The main purpose and effect of the present disclosure are that, since the LED power supply equipment of the present disclosure only uses a single dimming end to couple one end of the external detection switch, the other end of the external detection switch is simplified to be coupled to the bus positive end or the bus negative end of the LED power supply equipment, the four-wire output of the conventional LED power supply system may be simplified to a three-wire output, and there is no need to connect a resistor in series as in the prior art, thereby simplifying the complexity of the output circuit and reducing the circuit cost.

It is to be understood that both the foregoing general description and the following detailed description are exemplary, and are intended to provide further explanation of the present disclosure as claimed. Other advantages and features of the present disclosure will be apparent from the following description, drawings and claims.

BRIEF DESCRIPTION OF DRAWINGS

The present disclosure can be more fully understood by reading the following detailed description of the embodiment, with reference made to the accompanying drawing as follows:

FIG. 1A is a block circuit diagram of a conventional LED power supply system.

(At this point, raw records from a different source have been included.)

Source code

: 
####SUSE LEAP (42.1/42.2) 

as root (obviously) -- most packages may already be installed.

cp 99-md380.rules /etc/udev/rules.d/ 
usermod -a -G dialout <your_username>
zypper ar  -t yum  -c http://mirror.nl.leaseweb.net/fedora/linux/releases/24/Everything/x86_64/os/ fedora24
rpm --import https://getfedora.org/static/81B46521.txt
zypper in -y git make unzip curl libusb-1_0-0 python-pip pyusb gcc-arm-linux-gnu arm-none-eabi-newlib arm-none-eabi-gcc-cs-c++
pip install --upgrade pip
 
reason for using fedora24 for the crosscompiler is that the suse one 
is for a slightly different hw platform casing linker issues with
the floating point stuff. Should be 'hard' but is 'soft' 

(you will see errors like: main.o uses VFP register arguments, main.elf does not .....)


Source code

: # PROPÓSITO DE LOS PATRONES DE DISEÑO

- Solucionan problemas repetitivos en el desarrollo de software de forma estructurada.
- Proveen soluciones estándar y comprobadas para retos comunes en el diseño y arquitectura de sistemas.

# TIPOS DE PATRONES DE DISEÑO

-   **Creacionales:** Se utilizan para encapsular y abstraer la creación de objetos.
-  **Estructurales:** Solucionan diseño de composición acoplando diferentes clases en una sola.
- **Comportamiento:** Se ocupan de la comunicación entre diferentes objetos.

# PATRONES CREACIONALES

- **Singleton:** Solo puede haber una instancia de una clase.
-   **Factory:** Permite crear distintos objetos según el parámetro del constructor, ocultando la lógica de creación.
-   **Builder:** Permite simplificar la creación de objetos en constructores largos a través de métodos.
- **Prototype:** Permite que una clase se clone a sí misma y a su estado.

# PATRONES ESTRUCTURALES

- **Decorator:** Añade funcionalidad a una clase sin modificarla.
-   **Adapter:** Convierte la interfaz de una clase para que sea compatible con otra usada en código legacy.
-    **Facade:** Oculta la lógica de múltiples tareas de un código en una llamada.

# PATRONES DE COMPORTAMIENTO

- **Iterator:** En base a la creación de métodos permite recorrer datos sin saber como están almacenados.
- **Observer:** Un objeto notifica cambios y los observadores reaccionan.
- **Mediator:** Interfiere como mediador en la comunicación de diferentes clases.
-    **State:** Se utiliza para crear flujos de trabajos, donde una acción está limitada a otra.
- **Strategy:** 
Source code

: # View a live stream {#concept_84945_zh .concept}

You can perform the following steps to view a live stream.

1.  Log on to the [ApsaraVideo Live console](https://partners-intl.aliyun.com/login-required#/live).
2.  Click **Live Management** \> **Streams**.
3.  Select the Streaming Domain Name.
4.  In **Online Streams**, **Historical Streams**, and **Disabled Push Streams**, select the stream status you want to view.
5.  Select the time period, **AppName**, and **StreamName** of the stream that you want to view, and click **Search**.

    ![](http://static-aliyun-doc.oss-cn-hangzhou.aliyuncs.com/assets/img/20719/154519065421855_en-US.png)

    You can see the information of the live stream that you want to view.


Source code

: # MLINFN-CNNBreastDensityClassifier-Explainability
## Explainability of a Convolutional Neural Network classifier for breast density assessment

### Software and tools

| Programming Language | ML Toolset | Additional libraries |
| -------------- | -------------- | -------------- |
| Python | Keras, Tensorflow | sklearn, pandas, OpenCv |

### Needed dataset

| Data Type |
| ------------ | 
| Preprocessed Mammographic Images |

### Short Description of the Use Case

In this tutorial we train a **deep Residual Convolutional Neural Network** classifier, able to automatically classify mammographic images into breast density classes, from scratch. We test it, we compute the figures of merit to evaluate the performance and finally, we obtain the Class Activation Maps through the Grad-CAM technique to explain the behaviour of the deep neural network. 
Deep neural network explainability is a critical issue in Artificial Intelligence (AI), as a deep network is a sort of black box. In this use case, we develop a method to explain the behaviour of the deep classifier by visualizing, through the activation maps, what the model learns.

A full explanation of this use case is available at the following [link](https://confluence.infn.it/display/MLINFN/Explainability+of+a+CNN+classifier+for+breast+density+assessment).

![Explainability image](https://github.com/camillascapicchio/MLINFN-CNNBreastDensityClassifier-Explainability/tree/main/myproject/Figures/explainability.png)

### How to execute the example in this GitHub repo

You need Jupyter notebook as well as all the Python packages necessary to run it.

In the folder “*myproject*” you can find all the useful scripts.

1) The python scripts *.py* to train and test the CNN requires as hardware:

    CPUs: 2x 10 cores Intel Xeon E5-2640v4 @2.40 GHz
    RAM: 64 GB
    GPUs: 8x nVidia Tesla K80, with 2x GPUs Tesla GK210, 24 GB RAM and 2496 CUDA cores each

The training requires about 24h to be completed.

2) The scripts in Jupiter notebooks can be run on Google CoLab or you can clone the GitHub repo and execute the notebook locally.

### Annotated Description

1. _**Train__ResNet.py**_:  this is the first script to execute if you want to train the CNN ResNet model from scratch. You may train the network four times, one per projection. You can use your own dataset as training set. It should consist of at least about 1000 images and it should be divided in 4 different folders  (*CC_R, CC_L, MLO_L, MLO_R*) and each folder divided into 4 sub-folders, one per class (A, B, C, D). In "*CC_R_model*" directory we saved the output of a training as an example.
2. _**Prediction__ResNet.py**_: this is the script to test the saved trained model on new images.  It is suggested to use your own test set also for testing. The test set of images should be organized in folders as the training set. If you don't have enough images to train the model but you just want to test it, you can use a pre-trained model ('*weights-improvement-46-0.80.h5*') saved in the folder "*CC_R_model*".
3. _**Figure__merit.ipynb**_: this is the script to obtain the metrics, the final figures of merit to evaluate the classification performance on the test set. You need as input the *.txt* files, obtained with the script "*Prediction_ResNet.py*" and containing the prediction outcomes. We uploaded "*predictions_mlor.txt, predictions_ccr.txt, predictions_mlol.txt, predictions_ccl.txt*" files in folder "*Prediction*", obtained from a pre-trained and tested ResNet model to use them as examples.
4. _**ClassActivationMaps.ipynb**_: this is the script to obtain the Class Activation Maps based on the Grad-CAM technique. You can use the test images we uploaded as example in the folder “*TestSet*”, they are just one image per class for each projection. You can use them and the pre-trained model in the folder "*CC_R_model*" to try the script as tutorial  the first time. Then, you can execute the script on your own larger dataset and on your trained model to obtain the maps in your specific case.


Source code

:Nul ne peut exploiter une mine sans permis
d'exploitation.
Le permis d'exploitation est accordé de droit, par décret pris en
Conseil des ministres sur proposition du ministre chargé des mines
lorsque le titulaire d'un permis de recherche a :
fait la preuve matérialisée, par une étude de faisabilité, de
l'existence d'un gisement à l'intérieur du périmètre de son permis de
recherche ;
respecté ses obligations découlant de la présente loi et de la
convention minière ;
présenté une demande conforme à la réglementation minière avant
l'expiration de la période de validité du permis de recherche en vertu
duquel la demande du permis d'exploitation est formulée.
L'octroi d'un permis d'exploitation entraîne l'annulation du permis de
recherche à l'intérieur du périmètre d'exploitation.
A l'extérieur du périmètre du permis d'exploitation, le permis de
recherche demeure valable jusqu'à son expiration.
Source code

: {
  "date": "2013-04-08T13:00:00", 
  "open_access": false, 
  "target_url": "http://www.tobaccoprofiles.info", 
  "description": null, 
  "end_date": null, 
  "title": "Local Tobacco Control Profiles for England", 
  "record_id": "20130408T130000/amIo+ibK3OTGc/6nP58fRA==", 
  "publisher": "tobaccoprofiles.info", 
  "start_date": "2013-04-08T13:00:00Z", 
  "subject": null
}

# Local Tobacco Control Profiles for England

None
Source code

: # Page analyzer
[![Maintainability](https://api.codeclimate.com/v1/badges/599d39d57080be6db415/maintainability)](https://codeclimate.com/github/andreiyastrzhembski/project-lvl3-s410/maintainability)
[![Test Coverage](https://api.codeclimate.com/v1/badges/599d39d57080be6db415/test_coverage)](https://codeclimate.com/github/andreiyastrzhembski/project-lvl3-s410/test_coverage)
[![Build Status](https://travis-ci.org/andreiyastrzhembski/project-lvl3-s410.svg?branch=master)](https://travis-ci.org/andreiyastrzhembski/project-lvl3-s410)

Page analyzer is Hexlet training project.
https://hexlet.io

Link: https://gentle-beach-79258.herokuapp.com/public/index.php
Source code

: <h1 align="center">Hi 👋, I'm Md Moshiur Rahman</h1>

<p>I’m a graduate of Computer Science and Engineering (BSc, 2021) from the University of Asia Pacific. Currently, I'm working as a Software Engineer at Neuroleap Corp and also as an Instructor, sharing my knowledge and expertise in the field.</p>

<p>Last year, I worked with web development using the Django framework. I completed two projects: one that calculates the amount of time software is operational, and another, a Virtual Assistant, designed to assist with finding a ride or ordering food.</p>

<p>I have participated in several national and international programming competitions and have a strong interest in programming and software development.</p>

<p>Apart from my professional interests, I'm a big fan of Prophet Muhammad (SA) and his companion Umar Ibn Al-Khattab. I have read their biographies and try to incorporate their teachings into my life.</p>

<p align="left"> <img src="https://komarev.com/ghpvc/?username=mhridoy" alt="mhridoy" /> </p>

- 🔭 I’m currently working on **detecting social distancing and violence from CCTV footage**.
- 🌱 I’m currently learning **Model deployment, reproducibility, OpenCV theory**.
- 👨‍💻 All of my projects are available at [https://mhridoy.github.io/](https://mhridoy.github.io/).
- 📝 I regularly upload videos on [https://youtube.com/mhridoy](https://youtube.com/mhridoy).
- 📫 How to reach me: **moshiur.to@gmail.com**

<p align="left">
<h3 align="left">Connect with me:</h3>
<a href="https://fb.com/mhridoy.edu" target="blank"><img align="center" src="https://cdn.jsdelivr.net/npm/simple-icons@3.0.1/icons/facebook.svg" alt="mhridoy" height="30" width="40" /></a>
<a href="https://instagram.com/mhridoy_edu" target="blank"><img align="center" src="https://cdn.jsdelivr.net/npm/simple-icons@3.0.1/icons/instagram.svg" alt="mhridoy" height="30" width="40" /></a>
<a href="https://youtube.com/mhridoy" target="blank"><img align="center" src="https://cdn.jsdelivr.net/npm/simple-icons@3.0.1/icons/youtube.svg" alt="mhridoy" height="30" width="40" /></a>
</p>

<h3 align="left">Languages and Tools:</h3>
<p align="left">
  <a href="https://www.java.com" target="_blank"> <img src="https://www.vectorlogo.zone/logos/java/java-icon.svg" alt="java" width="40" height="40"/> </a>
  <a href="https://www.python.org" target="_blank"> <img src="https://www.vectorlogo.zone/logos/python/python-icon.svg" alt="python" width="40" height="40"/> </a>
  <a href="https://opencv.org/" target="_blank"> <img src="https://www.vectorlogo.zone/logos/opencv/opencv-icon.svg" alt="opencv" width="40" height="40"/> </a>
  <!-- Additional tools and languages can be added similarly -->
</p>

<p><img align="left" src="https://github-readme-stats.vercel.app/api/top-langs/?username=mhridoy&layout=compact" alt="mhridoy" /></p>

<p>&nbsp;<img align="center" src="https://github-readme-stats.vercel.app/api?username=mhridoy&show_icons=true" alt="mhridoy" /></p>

FIG. 1B is a block circuit diagram of another conventional LED power supply system.

FIG. 2 is a block circuit diagram of an LED (light-emitting diode) power supply system with bi-level dimming according to the present disclosure.

FIG. 3A is a block circuit diagram of the LED power supply system with bi-level dimming according to a first embodiment of the present disclosure.

FIG. 3B is a block circuit diagram of an LED power supply with bi-level dimming according to a first embodiment of the present disclosure.

FIG. 3C is a schematic waveform of the LED power supply with bi-level dimming according to a first embodiment of the present disclosure.

FIG. 4 is a block circuit diagram of the LED power supply system with bi-level dimming according to a second embodiment of the present disclosure.

FIG. 5A is a block circuit diagram of the LED power supply system with bi-level dimming according to a third embodiment of the present disclosure.

FIG. 5B is a block circuit diagram of the LED power supply with bi-level dimming according to a third embodiment of the present disclosure.

FIG. 5C is a schematic waveform of the LED power supply with bi-level dimming according to a third embodiment of the present disclosure.

FIG. 6 is a block circuit diagram of the LED power supply system with bi-level dimming according to a fourth embodiment of the present disclosure.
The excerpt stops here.